EXERCISE: Transcribe all data verbatim. Skip the pictures.

BEGIN RECORDS FOR THE TASK

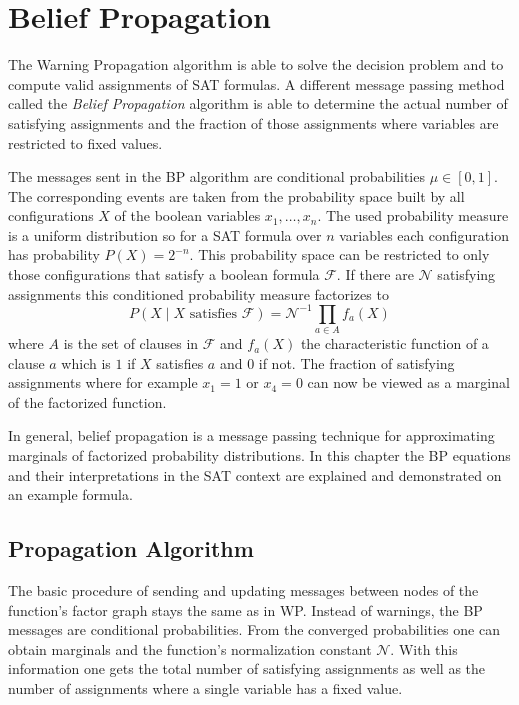 \section{Belief Propagation} \label{BP}

The Warning Propagation algorithm is able to solve the decision problem and to compute valid assignments of SAT formulas. A different message passing method called the \emph{Belief Propagation} algorithm is able to determine the actual number of satisfying assignments and the fraction of those assignments where variables are restricted to fixed values. 

The messages sent in the BP algorithm are conditional probabilities $\mu \in [0, 1]$. The corresponding events are taken from the probability space built by all configurations $X$ of the  boolean variables $x_1, \ldots, x_n$. The used probability measure is a uniform distribution so for a SAT formula over $n$ variables each configuration has probability $P(X) = 2^{-n}$. \newline
This probability space can be restricted to only those configurations that satisfy a boolean formula $\mathcal{F}$. If there are $\mathcal{N}$ satisfying assignments this conditioned probability measure factorizes to $$P(X \; | \; X \text{ satisfies } \mathcal{F}) = \mathcal{N}^{-1} \prod_{a \in A} f_a(X)$$
where $A$ is the set of clauses in $\mathcal{F}$ and $f_a(X)$ the characteristic function of a clause $a$ which is $1$ if $X$ satisfies $a$ and $0$ if not. \newline
The fraction of satisfying assignments where for example $x_1 = 1$ or $x_4 = 0$ can now be viewed as a marginal of the factorized function. \newline

In general, belief propagation is a message passing technique for approximating marginals of factorized probability distributions. In this chapter the BP equations and their interpretations in the SAT context are explained and demonstrated on an example formula.

\subsection{Propagation Algorithm} \label{BPA}

The basic procedure of sending and updating messages between nodes of the function's factor graph stays the same as in WP. Instead of warnings, the BP messages are conditional probabilities. From the converged probabilities one can obtain marginals and the function's normalization constant $\mathcal{N}$. With this information one gets the total number of satisfying assignments as well as the number of assignments where a single variable has a fixed value.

END RECORDS FOR THE TASK

OUTPUT FOR THIS TASK:
 \section{Belief Propagation} \label{BP}

The Warning Propagation algorithm is able to solve the decision problem and to compute valid assignments of SAT formulas. A different message passing method called the \emph{Belief Propagation} algorithm is able to determine the actual number of satisfying assignments and the fraction of those assignments where variables are restricted to fixed values. 

The messages sent in the BP algorithm are conditional probabilities $\mu \in [0, 1]$. The corresponding events are taken from the probability space built by all configurations $X$ of the  boolean variables $x_1, \ldots, x_n$. The used probability measure is a uniform distribution so for a SAT formula over $n$ variables each configuration has probability $P(X) = 2^{-n}$. \newline
This probability space can be restricted to only those configurations that satisfy a boolean formula $\mathcal{F}$. If there are $\mathcal{N}$ satisfying assignments this conditioned probability measure factorizes to $$P(X \; | \; X \text{ satisfies } \mathcal{F}) = \mathcal{N}^{-1} \prod_{a \in A} f_a(X)$$
where $A$ is the set of clauses in $\mathcal{F}$ and $f_a(X)$ the characteristic function of a clause $a$ which is $1$ if $X$ satisfies $a$ and $0$ if not. \newline
The fraction of satisfying assignments where for example $x_1 = 1$ or $x_4 = 0$ can now be viewed as a marginal of the factorized function. \newline

In general, belief propagation is a message passing technique for approximating marginals of factorized probability distributions. In this chapter the BP equations and their interpretations in the SAT context are explained and demonstrated on an example formula.

\subsection{Propagation Algorithm} \label{BPA}

The basic procedure of sending and updating messages between nodes of the function's factor graph stays the same as in WP. Instead of warnings, the BP messages are conditional probabilities. From the converged probabilities one can obtain marginals and the function's normalization constant $\mathcal{N}$. With this information one gets the total number of satisfying assignments as well as the number of assignments where a single variable has a fixed value.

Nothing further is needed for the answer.